Task item
In this exercise, retype exactly the lines from the start of the entries through the line bearing "数据分布式地保存在 S3 和", leaving every picture out.

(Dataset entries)
_ _ _ _

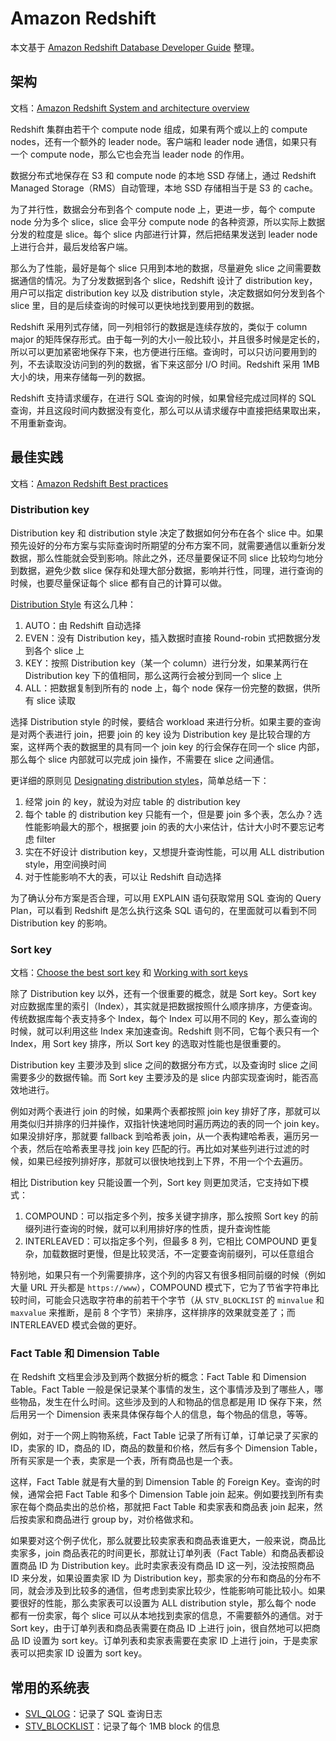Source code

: # Amazon Redshift

本文基于 [Amazon Redshift Database Developer Guide](https://docs.aws.amazon.com/redshift/latest/dg/welcome.html) 整理。

## 架构

文档：[Amazon Redshift System and architecture overview](https://docs.aws.amazon.com/redshift/latest/dg/c_redshift_system_overview.html)

Redshift 集群由若干个 compute node 组成，如果有两个或以上的 compute nodes，还有一个额外的 leader node。客户端和 leader node 通信，如果只有一个 compute node，那么它也会充当 leader node 的作用。

数据分布式地保存在 S3 和 compute node 的本地 SSD 存储上，通过 Redshift Managed Storage（RMS）自动管理，本地 SSD 存储相当于是 S3 的 cache。

为了并行性，数据会分布到各个 compute node 上，更进一步，每个 compute node 分为多个 slice，slice 会平分 compute node 的各种资源，所以实际上数据分发的粒度是 slice。每个 slice 内部进行计算，然后把结果发送到 leader node 上进行合并，最后发给客户端。

那么为了性能，最好是每个 slice 只用到本地的数据，尽量避免 slice 之间需要数据通信的情况。为了分发数据到各个 slice，Redshift 设计了 distribution key，用户可以指定 distribution key 以及 distribution style，决定数据如何分发到各个 slice 里，目的是后续查询的时候可以更快地找到要用到的数据。

Redshift 采用列式存储，同一列相邻行的数据是连续存放的，类似于 column major 的矩阵保存形式。由于每一列的大小一般比较小，并且很多时候是定长的，所以可以更加紧密地保存下来，也方便进行压缩。查询时，可以只访问要用到的列，不去读取没访问到的列的数据，省下来这部分 I/O 时间。Redshift 采用 1MB 大小的块，用来存储每一列的数据。

Redshift 支持请求缓存，在进行 SQL 查询的时候，如果曾经完成过同样的 SQL 查询，并且这段时间内数据没有变化，那么可以从请求缓存中直接把结果取出来，不用重新查询。

## 最佳实践

文档：[Amazon Redshift Best practices](https://docs.aws.amazon.com/redshift/latest/dg/best-practices.html)

### Distribution key

Distribution key 和 distribution style 决定了数据如何分布在各个 slice 中。如果预先设好的分布方案与实际查询时所期望的分布方案不同，就需要通信以重新分发数据，那么性能就会受到影响。除此之外，还尽量要保证不同 slice 比较均匀地分到数据，避免少数 slice 保存和处理大部分数据，影响并行性，同理，进行查询的时候，也要尽量保证每个 slice 都有自己的计算可以做。

[Distribution Style](https://docs.aws.amazon.com/redshift/latest/dg/c_choosing_dist_sort.html) 有这么几种：

1. AUTO：由 Redshift 自动选择
2. EVEN：没有 Distribution key，插入数据时直接 Round-robin 式把数据分发到各个 slice 上
3. KEY：按照 Distribution key（某一个 column）进行分发，如果某两行在 Distribution key 下的值相同，那么这两行会被分到同一个 slice 上
4. ALL：把数据复制到所有的 node 上，每个 node 保存一份完整的数据，供所有 slice 读取

选择 Distribution style 的时候，要结合 workload 来进行分析。如果主要的查询是对两个表进行 join，把要 join 的 key 设为 Distribution key 是比较合理的方案，这样两个表的数据里的具有同一个 join key 的行会保存在同一个 slice 内部，那么每个 slice 内部就可以完成 join 操作，不需要在 slice 之间通信。

更详细的原则见 [Designating distribution styles](https://docs.aws.amazon.com/redshift/latest/dg/t_designating_distribution_styles.html)，简单总结一下：

1. 经常 join 的 key，就设为对应 table 的 distribution key
2. 每个 table 的 distribution key 只能有一个，但是要 join 多个表，怎么办？选性能影响最大的那个，根据要 join 的表的大小来估计，估计大小时不要忘记考虑 filter
3. 实在不好设计 distribution key，又想提升查询性能，可以用 ALL distribution style，用空间换时间
4. 对于性能影响不大的表，可以让 Redshift 自动选择

为了确认分布方案是否合理，可以用 EXPLAIN 语句获取常用 SQL 查询的 Query Plan，可以看到 Redshift 是怎么执行这条 SQL 语句的，在里面就可以看到不同 Distribution key 的影响。

### Sort key

文档：[Choose the best sort key](https://docs.aws.amazon.com/redshift/latest/dg/c_best-practices-sort-key.html) 和 [Working with sort keys](https://docs.aws.amazon.com/redshift/latest/dg/t_Sorting_data.html)

除了 Distribution key 以外，还有一个很重要的概念，就是 Sort key。Sort key 对应数据库里的索引（Index），其实就是把数据按照什么顺序排序，方便查询。传统数据库每个表支持多个 Index，每个 Index 可以用不同的 Key，那么查询的时候，就可以利用这些 Index 来加速查询。Redshift 则不同，它每个表只有一个 Index，用 Sort key 排序，所以 Sort key 的选取对性能也是很重要的。

Distribution key 主要涉及到 slice 之间的数据分布方式，以及查询时 slice 之间需要多少的数据传输。而 Sort key 主要涉及的是 slice 内部实现查询时，能否高效地进行。

例如对两个表进行 join 的时候，如果两个表都按照 join key 排好了序，那就可以用类似归并排序的归并操作，双指针快速地同时遍历两边的表的同一个 join key。如果没排好序，那就要 fallback 到哈希表 join，从一个表构建哈希表，遍历另一个表，然后在哈希表里寻找 join key 匹配的行。再比如对某些列进行过滤的时候，如果已经按列排好序，那就可以很快地找到上下界，不用一个个去遍历。

相比 Distribution key 只能设置一个列，Sort key 则更加灵活，它支持如下模式：

1. COMPOUND：可以指定多个列，按多关键字排序，那么按照 Sort key 的前缀列进行查询的时候，就可以利用排好序的性质，提升查询性能
2. INTERLEAVED：可以指定多个列，但最多 8 列，它相比 COMPOUND 更复杂，加载数据时更慢，但是比较灵活，不一定要查询前缀列，可以任意组合

特别地，如果只有一个列需要排序，这个列的内容又有很多相同前缀的时候（例如大量 URL 开头都是 `https://www`），COMPOUND 模式下，它为了节省字符串比较时间，可能会只选取字符串的前若干个字节（从 `STV_BLOCKLIST` 的 `minvalue` 和 `maxvalue` 来推断，是前 8 个字节）来排序，这样排序的效果就变差了；而 INTERLEAVED 模式会做的更好。

### Fact Table 和 Dimension Table

在 Redshift 文档里会涉及到两个数据分析的概念：Fact Table 和 Dimension Table。Fact Table 一般是保记录某个事情的发生，这个事情涉及到了哪些人，哪些物品，发生在什么时间。这些涉及到的人和物品的信息都是用 ID 保存下来，然后用另一个 Dimension 表来具体保存每个人的信息，每个物品的信息，等等。

例如，对于一个网上购物系统，Fact Table 记录了所有订单，订单记录了买家的 ID，卖家的 ID，商品的 ID，商品的数量和价格，然后有多个 Dimension Table，所有买家是一个表，卖家是一个表，所有商品也是一个表。

这样，Fact Table 就是有大量的到 Dimension Table 的 Foreign Key。查询的时候，通常会把 Fact Table 和多个 Dimension Table join 起来。例如要找到所有卖家在每个商品卖出的总价格，那就把 Fact Table 和卖家表和商品表 join 起来，然后按卖家和商品进行 group by，对价格做求和。

如果要对这个例子优化，那么就要比较卖家表和商品表谁更大，一般来说，商品比卖家多，join 商品表花的时间更长，那就让订单列表（Fact Table）和商品表都设置商品 ID 为 Distribution key。此时卖家表没有商品 ID 这一列，没法按照商品 ID 来分发，如果设置卖家 ID 为 Distribution key，那卖家的分布和商品的分布不同，就会涉及到比较多的通信，但考虑到卖家比较少，性能影响可能比较小。如果要很好的性能，那么卖家表可以设置为 ALL distribution style，那么每个 node 都有一份卖家，每个 slice 可以从本地找到卖家的信息，不需要额外的通信。对于 Sort key，由于订单列表和商品表需要在商品 ID 上进行 join，很自然地可以把商品 ID 设置为 sort key。订单列表和卖家表需要在卖家 ID 上进行 join，于是卖家表可以把卖家 ID 设置为 sort key。

## 常用的系统表

- [SVL_QLOG](https://docs.aws.amazon.com/redshift/latest/dg/r_SVL_QLOG.html)：记录了 SQL 查询日志
- [STV_BLOCKLIST](https://docs.aws.amazon.com/redshift/latest/dg/r_STV_BLOCKLIST.html)：记录了每个 1MB block 的信息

_ _ _ _

Solution to the exercise
Source code

: # Amazon Redshift

本文基于 [Amazon Redshift Database Developer Guide](https://docs.aws.amazon.com/redshift/latest/dg/welcome.html) 整理。

## 架构

文档：[Amazon Redshift System and architecture overview](https://docs.aws.amazon.com/redshift/latest/dg/c_redshift_system_overview.html)

Redshift 集群由若干个 compute node 组成，如果有两个或以上的 compute nodes，还有一个额外的 leader node。客户端和 leader node 通信，如果只有一个 compute node，那么它也会充当 leader node 的作用。

数据分布式地保存在 S3 和 compute node 的本地 SSD 存储上，通过 Redshift Managed Storage（RMS）自动管理，本地 SSD 存储相当于是 S3 的 cache。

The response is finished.